Enacted in 2000, the American Competitiveness in the 21st Century Act (AC21) provides two important provisions by allowing foreign nationals to change jobs before obtaining a green card (visa portability), and to extend their H-1B visa status beyond the 6-year statutory limit. Prior to AC 21, H-1B foreign nationals had to depart the U.S. after they had been in H status for 6 years. If they had adjustment of status application filed, they would have to keep working for the same employer for years until they obtained their greencards. With AC21, foreign nationals now have much more flexibility to change jobs or extend their H-1B status until a decision is made on their Adjustment of Status application.

What are the AC21 Portability Requirements?

Per the AC21 Portability Act, USCIS permits foreign nationals to change jobs during the pendency of I-485 , if:

  • The proposed employment is in the "same or similar" occupational classification
  • That I-140 has been approved, or is approvable when filed concurrently with I-485
  • That Form I-485 has been pending for at least 180 days.

How does the USCIS determine the new job is in the "same or similar" occupational classification?

Although there is no clear cut answer, the USCIS may consider the following to be in the "same or similar" occupational classification:

  • Job Description of the new employment will be compared with the job descriptions contained in the I-140 or labor certification
  • The DOT code or SOC code assigned to the I-140 based on the labor certification will be used to determine whether the new employment is in the same or similar occupational classification
  • The new salary should be similar and not be significantly different from the previous one.

Do I have to notify USCIS about the job change?

It is generally a good idea to notify USCIS of any changes that affect one's immigration benefits. To avoid problems when the USCIS adjudicates your I-485 as visas become available, one should notify the USCIS of the job change, the job description and wage level of the new job to prove it is in the same or similar "same or similar" occupational classification.
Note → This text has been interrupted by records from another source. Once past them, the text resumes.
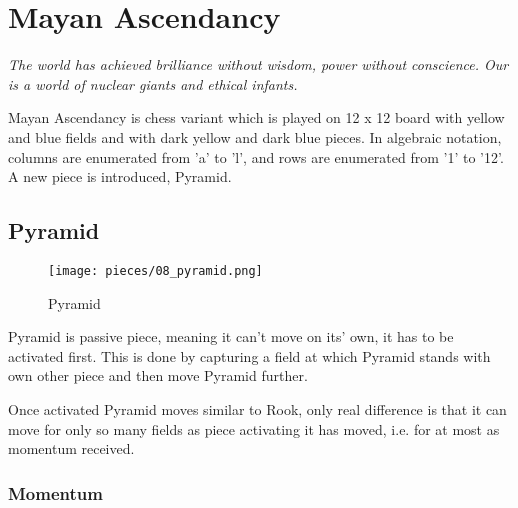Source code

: 
\chapter*{Mayan Ascendancy}

\begin{flushright}
\parbox{0.8\textwidth}{
\emph{The world has achieved brilliance without wisdom, power without
conscience. Our is a world of nuclear giants and ethical infants. \\
 } }
\end{flushright}

\noindent
Mayan Ascendancy is chess variant which is played on 12 x 12 board with
yellow and blue fields and with dark yellow and dark blue pieces. In
algebraic notation, columns are enumerated from 'a' to 'l', and rows are
enumerated from '1' to '12'. A new piece is introduced, Pyramid.

\clearpage %

\section*{Pyramid}

\noindent
\begin{wrapfigure}[12]{l}{0.4\textwidth}
\texttt{[image: pieces/08\_pyramid.png]}
\caption{Pyramid}
\label{fig:08_pyramid}
\end{wrapfigure}
Pyramid is passive piece, meaning it can't move on its' own, it has to be
activated first. This is done by capturing a field at which Pyramid stands
with own other piece and then move Pyramid further.

Once activated Pyramid moves similar to Rook, only real difference is that
it can move for only so many fields as piece activating it has moved, i.e.
for at most as momentum received.

\subsection*{Momentum}


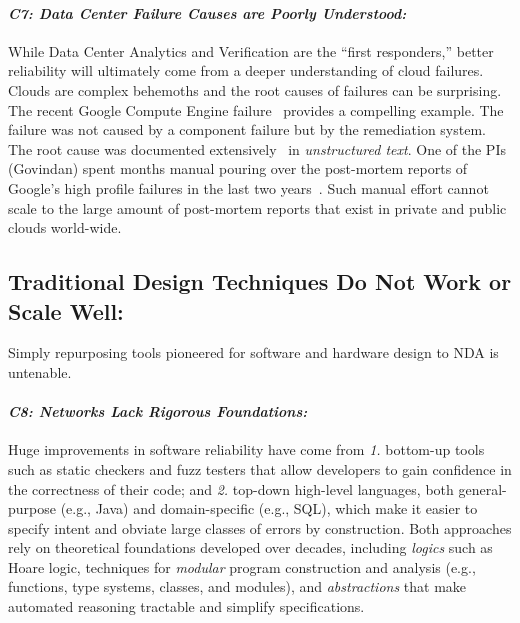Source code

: \paragraph*{\em C7: Data Center Failure Causes are Poorly Understood:}
While Data Center Analytics and Verification are the ``first responders,'' better reliability will ultimately come from a deeper understanding of cloud failures.  Clouds are complex behemoths and the root causes of failures can be surprising. The recent Google Compute Engine failure~\cite{googlefailure} provides a compelling example.  The failure was not caused by a component failure but by the remediation system. The root cause was documented extensively~\cite{googlefailure} in {\em unstructured text}.
One of the PIs (Govindan) spent months manual pouring over the post-mortem reports of Google's high profile failures in the last two years~\cite{rameshgoogle}. Such manual effort cannot scale to the large amount of post-mortem reports that exist in private and  public clouds world-wide.

\subsection{Traditional Design Techniques Do Not Work or Scale Well:}
%
Simply repurposing tools pioneered for software and hardware design to NDA is untenable.

\paragraph{\em C8: Networks Lack Rigorous Foundations:}  Huge improvements in software reliability have come from  {\em 1.} bottom-up tools such as static checkers and fuzz testers that allow developers to gain confidence in the correctness of their code; and {\em 2.} top-down high-level languages, both general-purpose (e.g., Java) and domain-specific (e.g., SQL), which make it easier to specify intent and  obviate large classes of errors by construction. Both approaches rely on theoretical foundations developed over decades, including {\em logics} such as Hoare logic, techniques for {\em modular} program construction and analysis (e.g., functions, type systems, classes, and modules), and {\em abstractions} that make automated reasoning tractable and simplify specifications.

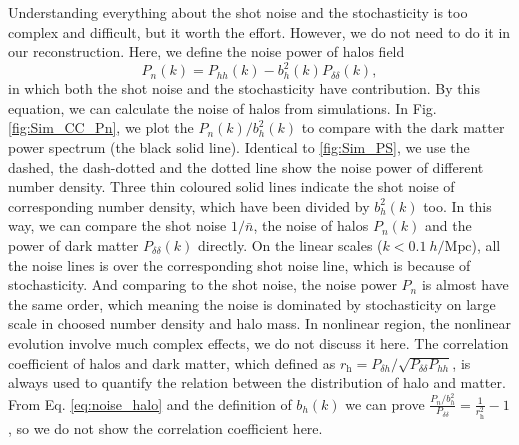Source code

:  Understanding everything about the shot noise and the stochasticity is too
 complex and difficult, but it worth the effort. 
 However, we do not need to do it in our reconstruction. 
 Here, we define the noise power of halos field
\begin{equation}
P_{n}(k)=P_{hh}(k)-b^{2}_{h}(k)P_{\delta\delta}(k),
\label{eq:noise_halo}
\end{equation}
in which both the shot noise and the stochasticity have contribution.
By this equation, we can calculate the noise of halos from simulations.
In Fig. \ref{fig:Sim_CC_Pn}, we plot the $P_{n}(k)/b_{h}^{2}(k)$ 
to compare with
the dark matter power spectrum (the black solid line).
Identical to \ref{fig:Sim_PS}, we use the dashed, the dash-dotted 
and the dotted line show the noise power of different number density.
Three thin coloured solid lines indicate the shot noise of corresponding number density, which have been divided by $b^2_{h}(k)$ too. 
In this way, we can compare the shot noise $1/\bar{n}$, the noise of 
halos $P_{n}(k)$ and the power of dark matter $P_{\delta\delta}(k)$ directly.
On the linear scales ($k<0.1\ h/\mathrm{Mpc}$), all the noise lines is over
the corresponding shot noise line, which is because of stochasticity.
And comparing to the shot noise, the noise power $P_{n}$ is almost have 
the same order, which meaning the noise is dominated by stochasticity
on large scale in choosed number density and halo mass.
 In nonlinear region, the nonlinear
evolution involve much complex effects, we do not discuss it here.
The correlation coefficient of halos and dark matter,
which defined as $r_{\mathrm{h}}=P_{\delta h}/\sqrt{P_{\delta\delta}P_{hh}}$, is always
used to quantify the relation between the distribution of halo and matter.
 From Eq. \ref{eq:noise_halo} and the definition of $b_{h}(k)$ we can prove 
$\frac{P_{n}/b_{h}^2}{P_{\delta\delta}}=\frac{1}{r_{\mathrm{h}}^2}-1$,
so we do not show the correlation coefficient here.
\\

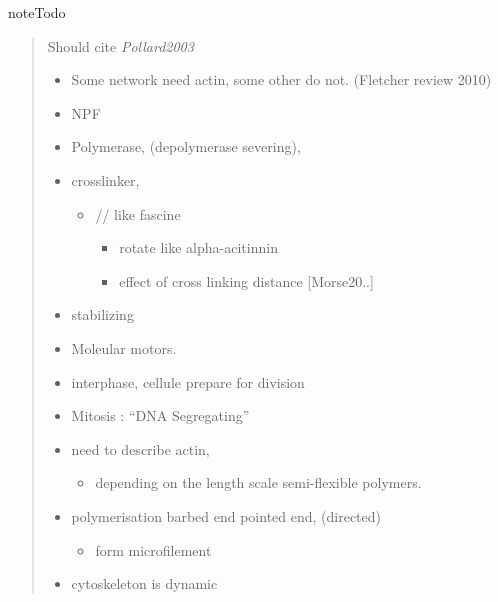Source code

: \documentclass[A4paperpaper,11pt,english]{sphinxmanual}
\begin{document}
\begin{notice}{note}{Todo}
\begin{quote}

Should cite \emph{Pollard2003}
\begin{itemize}
\item {} 
Some network need actin, some other do not. (Fletcher review 2010)

\item {} 
NPF

\item {} 
Polymerase, (depolymerase severing),

\item {} 
crosslinker,
\begin{itemize}
\item {} 
// like fascine
\begin{itemize}
\item {} 
rotate like alpha-acitinnin

\item {} 
effect of cross linking distance {[}Morse20..{]}

\end{itemize}

\end{itemize}

\item {} 
stabilizing

\item {} 
Moleular motors.

\item {} 
interphase, cellule prepare for division

\item {} 
Mitosis : ``DNA Segregating''

\item {} 
need to describe actin,
\begin{itemize}
\item {} 
depending on the length scale semi-flexible polymers.

\end{itemize}

\item {} 
polymerisation barbed end pointed end, (directed)
\begin{itemize}
\item {} 
form microfilement

\end{itemize}

\item {} 
cytoskeleton is dynamic


\end{itemize}
\end{quote}
\end{notice}
\end{document}
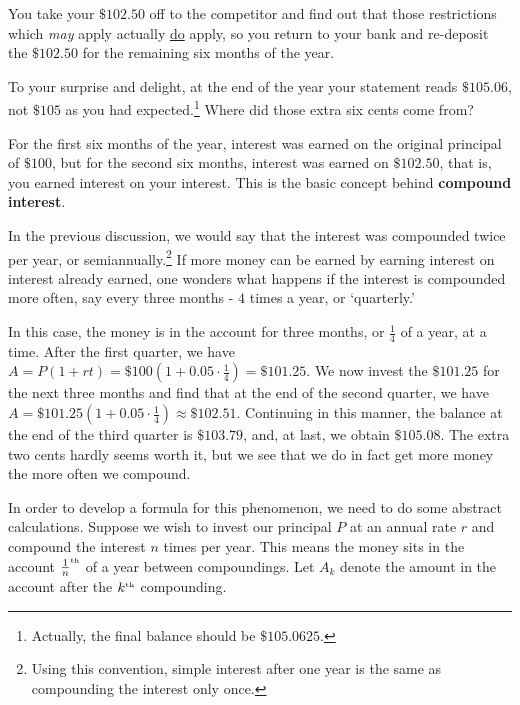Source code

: \documentclass{ximera}
\begin{document}
\smallskip

You take your $\$102.50$ off to the competitor and find out that those restrictions which \textit{may} apply actually \underline{do} apply, so you return to your bank and re-deposit the $\$102.50$ for the remaining six months of the year. 

\smallskip 

To your surprise and delight, at the end of the year your statement reads $\$105.06$, not $\$105$ as you had expected.\footnote{Actually, the final balance should be $\$105.0625$.}  Where did those extra six cents come from?  

\smallskip

For the first six months of the year, interest was earned on the original principal of $\$100$, but for the second six months, interest was earned on $\$102.50$, that is, you earned interest on your interest.  This is the basic concept behind \textbf{compound interest}. 

\smallskip

In the previous discussion, we would say that the interest was compounded twice per year, or semiannually.\footnote{Using this convention, simple interest after one year is the same as compounding the interest only once.}  If more money can be earned by earning interest on interest already earned, one wonders what happens if the interest is compounded more often, say every three months -  $4$ times a year, or `quarterly.' 

\smallskip

In this case, the money is in the account for three months, or $\frac{1}{4}$ of a year, at a time.  After the first quarter, we have $A = P(1+rt) =  \$100 \left(1 + 0.05 \cdot \frac{1}{4} \right) = \$101.25$.  We now invest the $\$101.25$ for the next three months and find that at the end of the second quarter, we have $A =  \$101.25 \left(1 + 0.05 \cdot \frac{1}{4} \right)\approx \$102.51$.  Continuing in this manner, the balance at the end of the third quarter is $\$103.79$, and, at last, we obtain $\$105.08$.  The extra two cents hardly seems worth it, but we see that we do in fact get more money the more often we compound. 

\smallskip

In order to develop a formula for this phenomenon, we need to do some abstract calculations.  Suppose we wish to invest our principal $P$ at an annual rate $r$ and compound the interest $n$ times per year.  This means the money sits in the account $\frac{1}{n}^{\mbox{\tiny th}}$ of a year between compoundings.  Let $A_{k}$ denote the amount in the account after the $k^{\mbox{\tiny th}}$ compounding. 
\end{document}
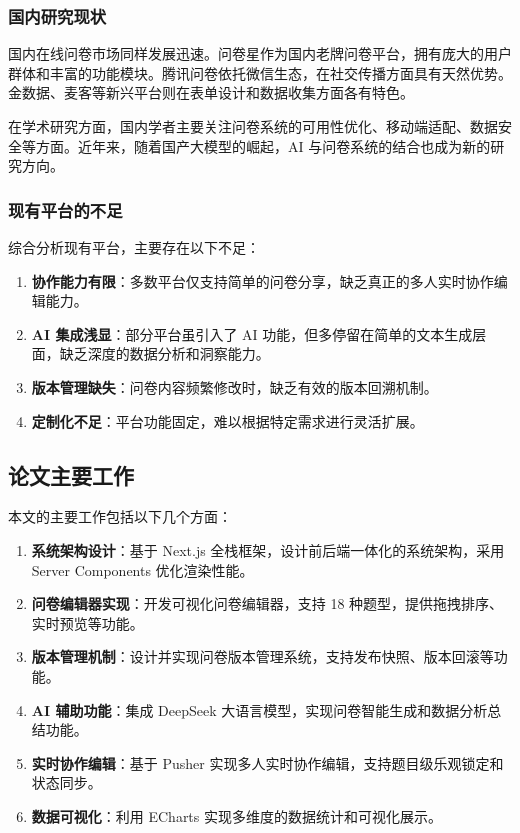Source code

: \subsubsection{国内研究现状}

国内在线问卷市场同样发展迅速。问卷星作为国内老牌问卷平台，拥有庞大的用户群体和丰富的功能模块。腾讯问卷依托微信生态，在社交传播方面具有天然优势。金数据、麦客等新兴平台则在表单设计和数据收集方面各有特色。

在学术研究方面，国内学者主要关注问卷系统的可用性优化、移动端适配、数据安全等方面。近年来，随着国产大模型的崛起，AI 与问卷系统的结合也成为新的研究方向。

\subsubsection{现有平台的不足}

综合分析现有平台，主要存在以下不足：

\begin{enumerate}[label=(\arabic*)]
  \item \textbf{协作能力有限}：多数平台仅支持简单的问卷分享，缺乏真正的多人实时协作编辑能力。
  \item \textbf{AI 集成浅显}：部分平台虽引入了 AI 功能，但多停留在简单的文本生成层面，缺乏深度的数据分析和洞察能力。
  \item \textbf{版本管理缺失}：问卷内容频繁修改时，缺乏有效的版本回溯机制。
  \item \textbf{定制化不足}：平台功能固定，难以根据特定需求进行灵活扩展。
\end{enumerate}

\subsection{论文主要工作}

本文的主要工作包括以下几个方面：

\begin{enumerate}[label=(\arabic*)]
  \item \textbf{系统架构设计}：基于 Next.js 全栈框架，设计前后端一体化的系统架构，采用 Server Components 优化渲染性能。
  
  \item \textbf{问卷编辑器实现}：开发可视化问卷编辑器，支持 18 种题型，提供拖拽排序、实时预览等功能。
  
  \item \textbf{版本管理机制}：设计并实现问卷版本管理系统，支持发布快照、版本回滚等功能。
  
  \item \textbf{AI 辅助功能}：集成 DeepSeek 大语言模型，实现问卷智能生成和数据分析总结功能。
  
  \item \textbf{实时协作编辑}：基于 Pusher 实现多人实时协作编辑，支持题目级乐观锁定和状态同步。
  
  \item \textbf{数据可视化}：利用 ECharts 实现多维度的数据统计和可视化展示。
\end{enumerate}

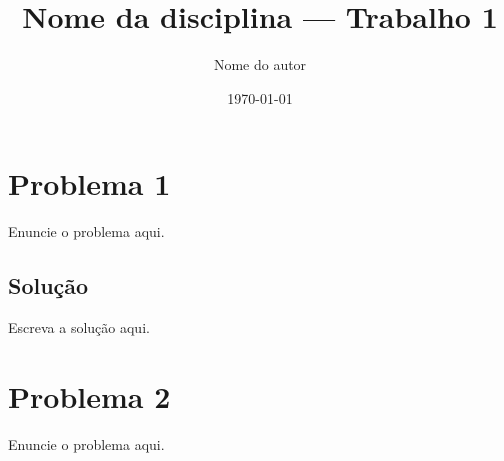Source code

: \documentclass[11pt]{article}
\title{Nome da disciplina — Trabalho 1}
\author{Nome do autor}
\date{\today}
\begin{document}
\maketitle

\section*{Problema 1}
Enuncie o problema aqui.

\subsection*{Solução}
Escreva a solução aqui.

\section*{Problema 2}
Enuncie o problema aqui.
\end{document}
The USCIS may also issue a Request for Evidence (RFE) or Notice of intent to Deny (NOID) when they adjudicate the adjustment application and has knowledge that one does not work for the employer originally listed on the Labor certification or I-140.

Is there any form one can use to notify USCIS?

There isn't. One should write a letter to the USCIS to describe the changes.

Who may request for H1B Extension using AC21?

Foreign nationals may request to extend their H1B status annually in one-year increments if their labor certification or I-140 was filed at least 365 days prior to the completion of the six-year limit.

If I-140 has already been approved but priority date is not current, they may apply for three-year extensions of H-1B status. There are no limits as to how many extensions one may request and obtain.

Can USCIS deny H-1B 6th year extension?

USCIS will approve H1B post 6th-year extension in 1-year increments unless DOL or USCIS issues a final decision to deny the labor certification application; revoke an approved labor certification; deny the pending I-140 petition; or approve or deny adjustment of status application.

Similarly, for beneficiaries with approved I-140 petitions, USCIS will approve the 3-year H1B extensions until a final decision of the I-485 is reached.

How do I request post-6th year H-1B Extensions?

The petition letter in the H-1B extension application should explain one's eligibility and proof under the AC21 provisions.